___ AVAILABLE DATA
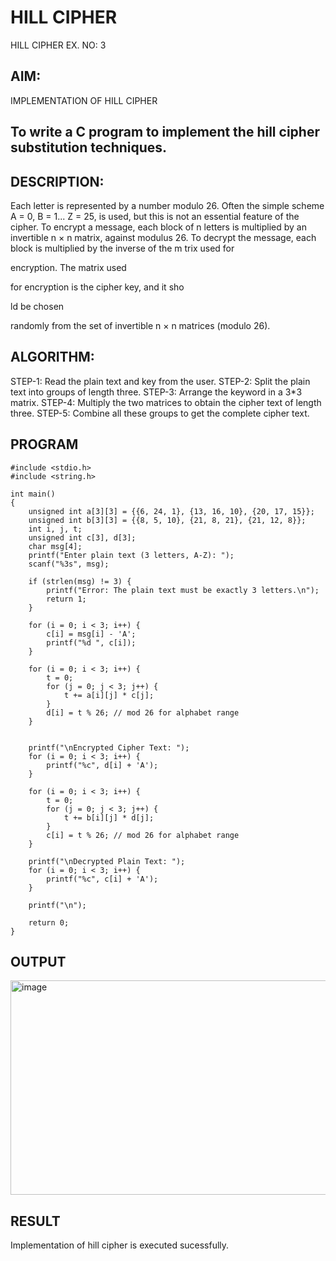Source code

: # HILL CIPHER
HILL CIPHER
EX. NO: 3
## AIM:

IMPLEMENTATION OF HILL CIPHER
 
## To write a C program to implement the hill cipher substitution techniques.

## DESCRIPTION:

Each letter is represented by a number modulo 26. Often the simple scheme A = 0, B
= 1... Z = 25, is used, but this is not an essential feature of the cipher. To encrypt a message, each block of n letters is  multiplied by an invertible n × n matrix, against modulus 26. To
decrypt the message, each block is multiplied by the inverse of the m trix used for
 
encryption. The matrix used
 
for encryption is the cipher key, and it sho
 
ld be chosen
 
randomly from the set of invertible n × n matrices (modulo 26).


## ALGORITHM:

STEP-1: Read the plain text and key from the user. STEP-2: Split the plain text into groups of length three. STEP-3: Arrange the keyword in a 3*3 matrix.
STEP-4: Multiply the two matrices to obtain the cipher text of length three.
STEP-5: Combine all these groups to get the complete cipher text.

## PROGRAM 
```
#include <stdio.h>
#include <string.h>

int main() 
{
    unsigned int a[3][3] = {{6, 24, 1}, {13, 16, 10}, {20, 17, 15}};
    unsigned int b[3][3] = {{8, 5, 10}, {21, 8, 21}, {21, 12, 8}};   
    int i, j, t;
    unsigned int c[3], d[3];
    char msg[4];
    printf("Enter plain text (3 letters, A-Z): ");
    scanf("%3s", msg); 
   
    if (strlen(msg) != 3) {
        printf("Error: The plain text must be exactly 3 letters.\n");
        return 1;
    }

    for (i = 0; i < 3; i++) {
        c[i] = msg[i] - 'A';
        printf("%d ", c[i]); 
    }

    for (i = 0; i < 3; i++) {
        t = 0;
        for (j = 0; j < 3; j++) { 
            t += a[i][j] * c[j];
        }
        d[i] = t % 26; // mod 26 for alphabet range
    }

    
    printf("\nEncrypted Cipher Text: "); 
    for (i = 0; i < 3; i++) {
        printf("%c", d[i] + 'A');
    }

    for (i = 0; i < 3; i++) {
        t = 0;
        for (j = 0; j < 3; j++) { 
            t += b[i][j] * d[j];
        }
        c[i] = t % 26; // mod 26 for alphabet range
    }

    printf("\nDecrypted Plain Text: "); 
    for (i = 0; i < 3; i++) {
        printf("%c", c[i] + 'A');
    }

    printf("\n");

    return 0;
}
```
## OUTPUT

<img width="621" height="343" alt="image" src="https://github.com/user-attachments/assets/96845ec0-9264-4ef2-88ee-8edb587bec25" />


## RESULT

Implementation of hill cipher is executed sucessfully.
______
The required result is an exact repeat of the records above from the line containing "for encryption is the cipher key, and it sho" to their final line.

for encryption is the cipher key, and it sho
 
ld be chosen
 
randomly from the set of invertible n × n matrices (modulo 26).


## ALGORITHM:

STEP-1: Read the plain text and key from the user. STEP-2: Split the plain text into groups of length three. STEP-3: Arrange the keyword in a 3*3 matrix.
STEP-4: Multiply the two matrices to obtain the cipher text of length three.
STEP-5: Combine all these groups to get the complete cipher text.

## PROGRAM 
```
#include <stdio.h>
#include <string.h>

int main() 
{
    unsigned int a[3][3] = {{6, 24, 1}, {13, 16, 10}, {20, 17, 15}};
    unsigned int b[3][3] = {{8, 5, 10}, {21, 8, 21}, {21, 12, 8}};   
    int i, j, t;
    unsigned int c[3], d[3];
    char msg[4];
    printf("Enter plain text (3 letters, A-Z): ");
    scanf("%3s", msg); 
   
    if (strlen(msg) != 3) {
        printf("Error: The plain text must be exactly 3 letters.\n");
        return 1;
    }

    for (i = 0; i < 3; i++) {
        c[i] = msg[i] - 'A';
        printf("%d ", c[i]); 
    }

    for (i = 0; i < 3; i++) {
        t = 0;
        for (j = 0; j < 3; j++) { 
            t += a[i][j] * c[j];
        }
        d[i] = t % 26; // mod 26 for alphabet range
    }

    
    printf("\nEncrypted Cipher Text: "); 
    for (i = 0; i < 3; i++) {
        printf("%c", d[i] + 'A');
    }

    for (i = 0; i < 3; i++) {
        t = 0;
        for (j = 0; j < 3; j++) { 
            t += b[i][j] * d[j];
        }
        c[i] = t % 26; // mod 26 for alphabet range
    }

    printf("\nDecrypted Plain Text: "); 
    for (i = 0; i < 3; i++) {
        printf("%c", c[i] + 'A');
    }

    printf("\n");

    return 0;
}
```
## OUTPUT

<img width="621" height="343" alt="image" src="https://github.com/user-attachments/assets/96845ec0-9264-4ef2-88ee-8edb587bec25" />


## RESULT

Implementation of hill cipher is executed sucessfully.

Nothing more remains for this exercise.